I noticed at the time that Yahoo's engine was very popular with the less-technical users, yes.


In those years from 97 to 99, Altavista might have been your first stop, but you had to ask Excite, Yahoo, Jeeves and Lycos for a full picture or even to get a single good answer.

As you say, once Google Beta appeared it was the first and last stop for any of its users.


Alltheweb was fairly prominent then. The likes of Ask Jeeves and Lycos had a few % market share. Gigablast also had its day back then.


Before I switched to Altavista, I used Lycos for most of my searches though I did occasionally use Ask Jeeves and Alltheweb just to explore the space of offerings.

During those years, I also used DMOZ regularly, which is not a search engine, but rather an index of links organized much like a card catalog in a library is.


Yahoo bought a lot of the alternatives out, going from memory, then eventually switched to Google results.


I find Google worse every day. The latest thing I noticed is a ton of AI generated sites at the top that "summarize" things. Mostly the same format. Except they're usually wrong in many ways. One site kept saying Llama 3 is a Mixture of Experts model despite it not being one.

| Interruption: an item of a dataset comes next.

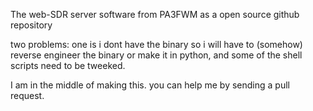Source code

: The web-SDR server software from PA3FWM as a open source github repository

two problems: one is i dont have the binary so i will have to (somehow) reverse engineer the binary or make it in python, and some of the shell scripts need to be tweeked.

I am in the middle of making this. you can help me by sending a pull request.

the AI sites are what got me off google, DDG, etc. Kagi seems to be a bit better and avoiding that garbage although I still see ones there from time to time. Usually a dumb af site name gives it away.


> The Internet will never be the same (bbc.com)

Yes, now we can rank by posting crap on Reddit [1]

[1] https://imgur.com/a/iMejAF3


Who’s gaining traffic right now? Is it just Reddit and a few others that has caught the traffic from this implosion or is the volumes of searches shrinking due to perhaps AI?


See the bar chart in the article, third image (don't know if hotlinking works): https://ichef.bbci.co.uk/images/ic/1024xn/p0j04fnt.jpg.webp

Probably besides the ones gaining more traftic, you're probably right the overall click-through rate will be vastly lower than it was before quote answers appeared, and now probably ever lower with the generated text answers


While yes it’s technically “Googles fault”, I feel like the reality is the spammers have won the SEO war. Might be as simple as that,


Good news for Kagi then.


Live by the sword, die by the sword


I don't know how people still used it for the last years. Sure, DuckDuckGo used to be a bit worse, but not that much worse and then came Brave and I feel like I don't need anything else anymore. It's like having old Google back.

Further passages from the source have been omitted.